Windows EVTX Fragment eXtension Parser (evtfx)

Introduction

The Windows operating system uses binary XML notation to record various events that occur during the normal course of system usage. In forensics, use of the data recorded in the Window's event log is extremely useful in determining the changes occurring in a machine over time periods of interest. There are many utilities that allow one to extract records from these same logs and package them by time or event to highlight activities that occurred. Occasionally, however, when a parser encounters a corrupted log file, parsing out records can be problematic at best. Therefore, the objective for evtfx was to focus on this area; parsing event logs that were either: (a) corrupted internally either intentionally or accidently by the system (during a crash) or (b) were partially recovered usually from a file carving operation, but still contained gaps in the data.

In order to design a tool that can parse EVTX type records from corrupted or partial fragments of a log, one needs to adjust the way a normal EVTX type parser works. As background, EVTX type logs, as part of their internal design, attempt to minimize the space usage by incorporating a position dependent record structure. Specifically, one record can rely on another record's definitions of field names or data values. This allows a reduction of space and acts as a compression technique when storing many similar events; many of the data labels are the same and will reference a main record containing a shared template definition. While this is very useful under normal circumstances, unfortunately, when the records become corrupted or deleted, this position dependence can cause undefined behavior for any parser relying on traversing the position related pointers. Case in point is the evtwalk tool from TZWorks; it does an excellent job at parsing uncorrupted records, however, does a best guess type parsing for those records that are deleted (using the -inc_slack option, which means to include the slack space during the parsing operation). Furthermore, if for whatever reason, the parser cannot find the template definition, it won't parse records that rely on the missing definition. By extension, any log records that are outside the log file structures usually get missed as well.

The purpose of evtfx is to address the shortfalls of EVTX parsers when it comes to corrupted or partial event logs.
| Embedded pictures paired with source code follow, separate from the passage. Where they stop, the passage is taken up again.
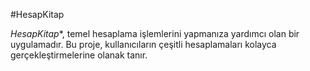 #HesapKitap

*HesapKitap**, temel hesaplama işlemlerini yapmanıza yardımcı olan bir uygulamadır. Bu proje, kullanıcıların çeşitli hesaplamaları kolayca gerçekleştirmelerine olanak tanır.

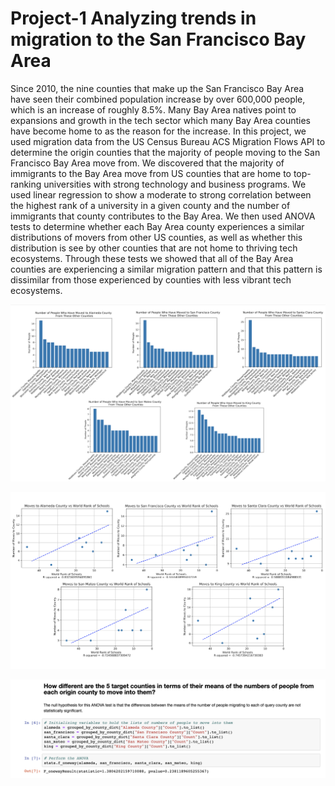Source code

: # Project-1 Analyzing trends in migration to the San Francisco Bay Area

Since 2010, the nine counties that make up the San Francisco Bay Area have seen their combined population increase by over 600,000 people, which is an increase of roughly 8.5%. Many Bay Area natives point to expansions and growth in the tech sector which many Bay Area counties have become home to as the reason for the increase. In this project, we used migration data from the US Census Bureau ACS Migration Flows API to determine the origin counties that the majority of people moving to the San Francisco Bay Area move from. We discovered that the majority of immigrants to the Bay Area move from US counties that are home to top-ranking universities with strong technology and business programs. We used linear regression to show a moderate to strong correlation between the highest rank of a university in a given county and the number of immigrants that county contributes to the Bay Area. We then used ANOVA tests to determine whether each Bay Area county experiences a similar distributions of movers from other US counties, as well as whether this distribution is see by other counties that are not home to thriving tech ecosystems. Through these tests we showed that all of the Bay Area counties are experiencing a similar migration pattern and that this pattern is dissimilar from those experienced by counties with less vibrant tech ecosystems.

![Project 1 Alameda County bar charts](Images/FromCountiesBarCharts/all_BA_counties_bar.png)

![Project 1 Alameda County linear regression](Images/LinearRegressions/all_BA_counties_regression.png)

![Project 1 Alameda County ANOVA test](Images/ANOVA/all_BA_counties_anova.png)
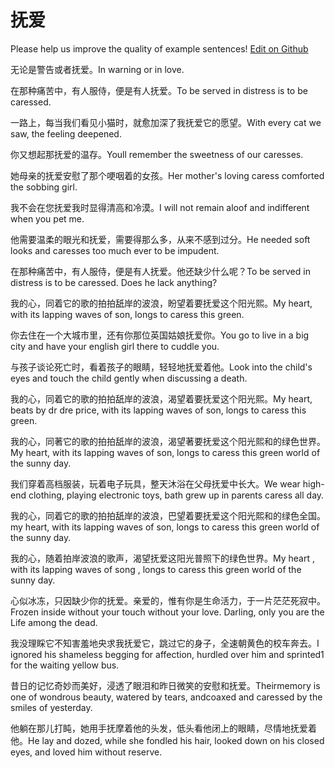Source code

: # 抚爱

Please help us improve the quality of example sentences! [Edit on Github](https://github.com/jiyushe/jiyu-example-sentence-source/blob/main/chinese/fuai.md)

<p><span class="chinese">无论是警告或者抚爱。</span><span class="english">In warning or in love.</span></p>

<p><span class="chinese">在那种痛苦中，有人服侍，便是有人抚爱。</span><span class="english">To be served in distress is to be caressed.</span></p>

<p><span class="chinese">一路上，每当我们看见小猫时，就愈加深了我抚爱它的愿望。</span><span class="english">With every cat we saw, the feeling deepened.</span></p>

<p><span class="chinese">你又想起那抚爱的温存。</span><span class="english">Youll remember the sweetness of our caresses.</span></p>

<p><span class="chinese">她母亲的抚爱安慰了那个哽咽着的女孩。</span><span class="english">Her mother's loving caress comforted the sobbing girl.</span></p>

<p><span class="chinese">我不会在您抚爱我时显得清高和冷漠。</span><span class="english">I will not remain aloof and indifferent when you pet me.</span></p>

<p><span class="chinese">他需要温柔的眼光和抚爱，需要得那么多，从来不感到过分。</span><span class="english">He needed soft looks and caresses too much ever to be impudent.</span></p>

<p><span class="chinese">在那种痛苦中，有人服侍，便是有人抚爱。他还缺少什么呢？</span><span class="english">To be served in distress is to be caressed. Does he lack anything?</span></p>

<p><span class="chinese">我的心，同着它的歌的拍拍舐岸的波浪，盼望着要抚爱这个阳光熙。</span><span class="english">My heart, with its lapping waves of son, longs to caress this green.</span></p>

<p><span class="chinese">你去住在一个大城市里，还有你那位英国姑娘抚爱你。</span><span class="english">You go to live in a big city and have your english girl there to cuddle you.</span></p>

<p><span class="chinese">与孩子谈论死亡时，看着孩子的眼睛，轻轻地抚爱着他。</span><span class="english">Look into the child's eyes and touch the child gently when discussing a death.</span></p>

<p><span class="chinese">我的心，同着它的歌的拍拍舐岸的波浪，渴望着要抚爱这个阳光熙。</span><span class="english">My heart, beats by dr dre price, with its lapping waves of son, longs to caress this green.</span></p>

<p><span class="chinese">我的心，同著它的歌的拍拍舐岸的波浪，渴望著要抚爱这个阳光熙和的绿色世界。</span><span class="english">My heart, with its lapping waves of son, longs to caress this green world of the sunny day.</span></p>

<p><span class="chinese">我们穿着高档服装，玩着电子玩具，整天沐浴在父母抚爱中长大。</span><span class="english">We wear high-end clothing, playing electronic toys, bath grew up in parents caress all day.</span></p>

<p><span class="chinese">我的心，同着它的歌的拍拍舐岸的波浪，巴望着要抚爱这个阳光熙和的绿色全国。</span><span class="english">my heart, with its lapping waves of son, longs to caress this green world of the sunny day.</span></p>

<p><span class="chinese">我的心，随着拍岸波浪的歌声，渴望抚爱这阳光普照下的绿色世界。</span><span class="english">My heart , with its lapping waves of song , longs to caress this green world of the sunny day.</span></p>

<p><span class="chinese">心似冰冻，只因缺少你的抚爱。亲爱的，惟有你是生命活力，于一片茫茫死寂中。</span><span class="english">Frozen inside without your touch without your love. Darling, only you are the Life among the dead.</span></p>

<p><span class="chinese">我没理睬它不知害羞地央求我抚爱它，跳过它的身子，全速朝黄色的校车奔去。</span><span class="english">I ignored his shameless begging for affection, hurdled over him and sprinted1 for the waiting yellow bus.</span></p>

<p><span class="chinese">昔日的记忆奇妙而美好，浸透了眼泪和昨日微笑的安慰和抚爱。</span><span class="english">Theirmemory is one of wondrous beauty, watered by tears, andcoaxed and caressed by the smiles of yesterday.</span></p>

<p><span class="chinese">他躺在那儿打盹，她用手抚摩着他的头发，低头看他闭上的眼睛，尽情地抚爱着他。</span><span class="english">He lay and dozed, while she fondled his hair, looked down on his closed eyes, and loved him without reserve.</span></p>

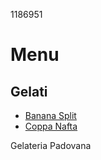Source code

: 1186951
# Menu
## Gelati
- [Banana Split](./banana_split.md)
- [Coppa Nafta](./coppa_nafta.md)

Gelateria Padovana
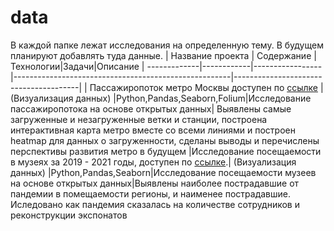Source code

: # data
В каждой папке лежат исследования на определенную тему. В будущем планируют добавлять туда данные.
|  Название проекта  | Содержание |Технологии|Задачи|Описание
| -------------|------------|-----------------|------------------------------------------------------|---------------------------------------|
| Пассажиропоток метро Москвы доступен по [ссылке](https://nbviewer.org/github/Sergey-Tischenko/data/blob/main/metro/metro.ipynb "nbviewer") | (Визуализация данных)  |Python,Pandas,Seaborn,Folium|Исследование пассажиропотока на основе открытых данных| Выявлены самые загруженные и  незагруженные ветки и станции, построена интерактивная карта метро вместе со всеми линиями и построен heatmap для данных о загруженности, сделаны выводы и перечислены перспективы развития метро в будущем
|Исследование посещаемости в музеях за 2019 - 2021 годы, доступен по [ссылке](https://nbviewer.org/github/Sergey-Tischenko/data/blob/4193dc1899d6494fe611977b8c4163f1ec5f9471/Данные%20о%20посещаемости%20музеев.ipynb "nbviewer").| (Визуализация данных)  |Python,Pandas,Seaborn|Исследование посещаемости музеев на основе открытых данных|Выявлены наиболее пострадавшие от пандемии в помещаемости регионы, и наименее пострадавшие. Иследовано как пандемия сказалась на количестве сотрудников и реконструкции экспонатов
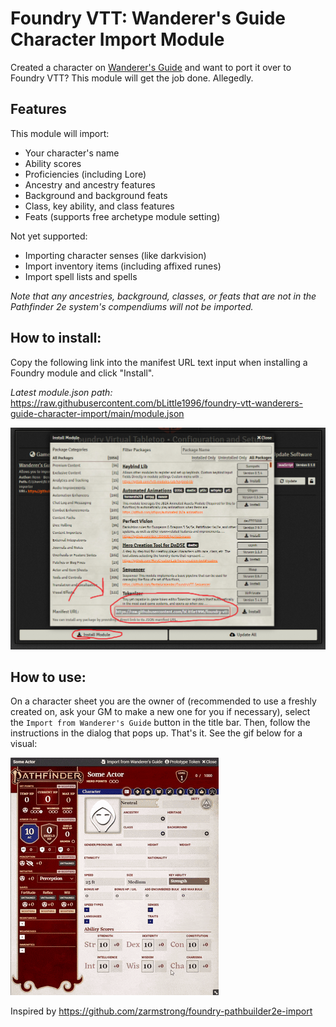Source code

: # Foundry VTT: Wanderer's Guide Character Import Module

Created a character on [Wanderer's Guide](https://wanderersguide.app) and want to port it over to Foundry VTT? This module will get the job done. Allegedly.

## Features

This module will import:

- Your character's name
- Ability scores
- Proficiencies (including Lore)
- Ancestry and ancestry features
- Background and background feats
- Class, key ability, and class features
- Feats (supports free archetype module setting)

Not yet supported:

- Importing character senses (like darkvision)
- Import inventory items (including affixed runes)
- Import spell lists and spells

_Note that any ancestries, background, classes, or feats that are not in the Pathfinder 2e system's compendiums will not be imported._

## How to install:

Copy the following link into the manifest URL text input when installing a Foundry module and click "Install".

_Latest module.json path:_
https://raw.githubusercontent.com/bLittle1996/foundry-vtt-wanderers-guide-character-import/main/module.json

![How to install module](readme-images/foundry-module-install.png)

## How to use:

On a character sheet you are the owner of (recommended to use a freshly created on, ask your GM to make a new one for you if necessary), select the `Import from Wanderer's Guide` button in the title bar. Then, follow the instructions in the dialog that pops up. That's it. See the gif below for a visual:

![How to use the module](readme-images/how-to-use-module.gif)

Inspired by https://github.com/zarmstrong/foundry-pathbuilder2e-import
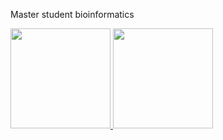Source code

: Master student bioinformatics

<a href="https://github.com/hwalinga">
  <img height="160em" src="https://github-readme-stats.vercel.app/api?username=hwalinga&show_icons=true&include_all_commits=true&count_private=true&custom_title=GitHub+Stats&theme=vue">
  <img height="160em" src="https://github-readme-stats.vercel.app/api/top-langs/?username=hwalinga&layout=compact&theme=vue&hide=jupyter%20notebook&exclude_repo=crisprdetect-parser">
</a>

<!--
**hwalinga/hwalinga** is a ✨ _special_ ✨ repository because its `README.md` (this file) appears on your GitHub profile.

Here are some ideas to get you started:

- 🔭 I’m currently working on ...
- 🌱 I’m currently learning ...
- 👯 I’m looking to collaborate on ...
- 🤔 I’m looking for help with ...
- 💬 Ask me about ...
- 📫 How to reach me: ...
- 😄 Pronouns: ...
- ⚡ Fun fact: ...
-->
As part of its architecture, it is designed to be somewhat independent over the state of the previous records. This, in turn, adds robustness for handling missing/corrupted records.

The downside to the evtfx tool, is it is slower in actual parsing time when compared to evtwalk. In some cases, the evtfx tool misses some of the content of the data. In general, the accuracy of the results of evtfx comes close to that evtwalk. Therefore, if the event log is normal and intact, the evtwalk tool should be the tool of choice. If, however, one wishes to extract corrupted or deleted records from an event log, the evtfx tool is good choice.

Taken to the extreme, the evtfx tool can be used to pull out EVTX type records from any blob of data, assuming the data is uncompressed and unencrypted. The latter condition is very important, since Windows may incorporate NTFS file compression for the event log in question, in which case, the evtfx tool may fail to parse the compressed data. While evtfx makes some attempts to try to perform NTFS file decompression, the results are much more reliable if the raw cluster data is uncompressed.

How to use evtfx

One can display the menu options by typing in the executable name with no parameters. A screen shot of the menu is shown below.

evtfx menu

Below is an example of running the tool in its simplest form. The parsed output will dump to the screen, unless one sends the output to a file.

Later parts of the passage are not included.